Reason 4 is probably an improvement, but could probably be done with CH functions.
The problem with custom DSLs like this is that tradeoff a massive ecosystem for very little benefit.
[-]
- efromvt 1 hour ago
  As long as you don't deviate too much from ANSI, I think the 'light sql DSL' approach has a lot of pros when you control the UX. (so UIs, in particular, are fantastic for this approach - what they seem to be targeting with queryies and dashboards). It's more of a product experience; tables are a terrible product surface to manage.

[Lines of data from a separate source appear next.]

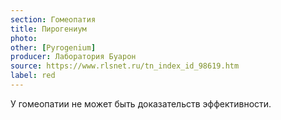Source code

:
 ```yaml
---
section: Гомеопатия
title: Пирогениум
photo: 
other: [Pyrogenium]
producer: Лаборатория Буарон
source: https://www.rlsnet.ru/tn_index_id_98619.htm
label: red
---
```


У гомеопатии не может быть доказательств эффективности.
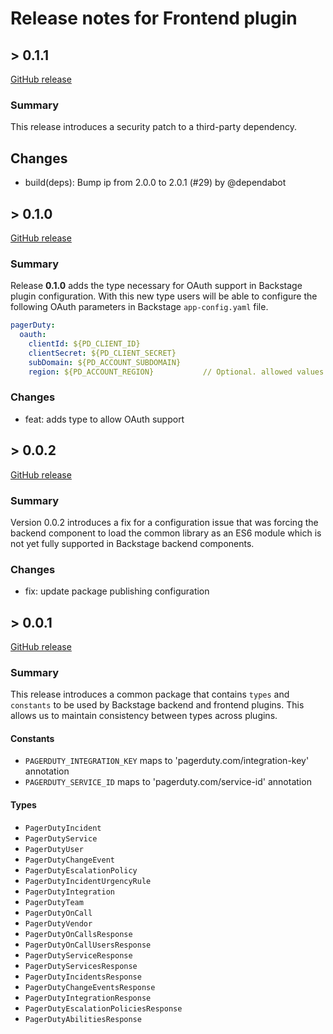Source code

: # Release notes for Frontend plugin

## > 0.1.1

[GitHub release](https://github.com/PagerDuty/backstage-plugin-common/releases/tag/0.1.1)

### Summary

This release introduces a security patch to a third-party dependency.

## Changes

- build(deps): Bump ip from 2.0.0 to 2.0.1 (#29) by @dependabot

## > 0.1.0

[GitHub release](https://github.com/PagerDuty/backstage-plugin-common/releases/tag/0.1.0)

### Summary

Release **0.1.0** adds the type necessary for OAuth support in Backstage plugin configuration. With this new type users will be able to configure the following OAuth parameters in Backstage `app-config.yaml` file.

```yaml
pagerDuty:
  oauth:
    clientId: ${PD_CLIENT_ID}
    clientSecret: ${PD_CLIENT_SECRET}
    subDomain: ${PD_ACCOUNT_SUBDOMAIN}
    region: ${PD_ACCOUNT_REGION}           // Optional. allowed values: 'us', 'eu'. Defaults to 'us'.
```

### Changes

- feat: adds type to allow OAuth support

## > 0.0.2

[GitHub release](https://github.com/PagerDuty/backstage-plugin-common/releases/tag/0.0.2)

### Summary

Version 0.0.2 introduces a fix for a configuration issue that was forcing the backend component to load the common library as an ES6 module which is not yet fully supported in Backstage backend components.

### Changes

- fix: update package publishing configuration

## > 0.0.1

[GitHub release](https://github.com/PagerDuty/backstage-plugin-common/releases/tag/0.0.1)

### Summary

This release introduces a common package that contains `types` and `constants` to be used by Backstage backend and frontend plugins. This allows us to maintain consistency between types across plugins.

#### Constants

- `PAGERDUTY_INTEGRATION_KEY` maps to 'pagerduty.com/integration-key' annotation
- `PAGERDUTY_SERVICE_ID` maps to 'pagerduty.com/service-id' annotation

#### Types

- `PagerDutyIncident`
- `PagerDutyService`
- `PagerDutyUser`
- `PagerDutyChangeEvent`
- `PagerDutyEscalationPolicy`
- `PagerDutyIncidentUrgencyRule`
- `PagerDutyIntegration`
- `PagerDutyTeam`
- `PagerDutyOnCall`
- `PagerDutyVendor`
- `PagerDutyOnCallsResponse`
- `PagerDutyOnCallUsersResponse`
- `PagerDutyServiceResponse`
- `PagerDutyServicesResponse`
- `PagerDutyIncidentsResponse`
- `PagerDutyChangeEventsResponse`
- `PagerDutyIntegrationResponse`
- `PagerDutyEscalationPoliciesResponse`
- `PagerDutyAbilitiesResponse`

  Agreed with the ecosystem cons getting much heavier as you move outside the product surface area.
jelder 1 hour ago
We did this with MotherDuck, and without introducing a new language. Every tenant has their own isolated storage and compute, so it’s trivial to grant internal users access to specific tenants as needed. DuckDB’s SQL dialect is mostly just Postgres’ with some nice ergonomic additions and a host of extra functionality.
[-]
- raw_anon_1111 1 hour ago
  This is explicitly not the problem they are trying to solve. In a single tenant database you don’t have to by definition worry about multi tenant databases
  [-]
  - DangitBobby 58 minutes ago
    I guess the question then becomes, what problem does a multi-tenancy setup solve that an isolated database setup doesn't? Are they really not solving the same problem for a user perspective, or is it only from their own engineering perspective? And how do those decisions ultimately impact the product they can surface to users?
    [-]
    - raw_anon_1111 36 minutes ago
      Off the top of my head, managing 100 different database instances takes a lot more work from the business standpoint than managing 1 database with 100 users.
      The article also mentioned that they isolate by project_id. That implies one customer (assume a business) can isolate permissions more granulary.
    - steveBK123 16 minutes ago
      With multi-tenant vs multi-database decision one driver would be the level of legal/compliance/risk/cost/resource drivers around how segregated users really are.
      Multi-database is more expensive generally but is a more brain dead guaranteed way to ensure the users are properly segregated, resilient across cloud/database/etc software releases that may regress something in a multi-tenant setup.
      Multi-tenant you always run the risk of a software update, misconfiguration or operational error exposing existence of other users / their metadata / their data / their usage / etc. You also have a lot more of a challenge engineering for resource contention.
elnatro 56 minutes ago
New to ClickHouse here. Would you thing this kind of database has a niche when compared to usual RDBMS like MySQL and PostgreSQL?
baalimago 48 minutes ago
The evolution of this is to use agents, and have users "chat with the data"
[-]
- mattaitken 40 minutes ago
  Yes, you can actually do this already because we expose a REST API and TypeScript SDK functions to execute the queries.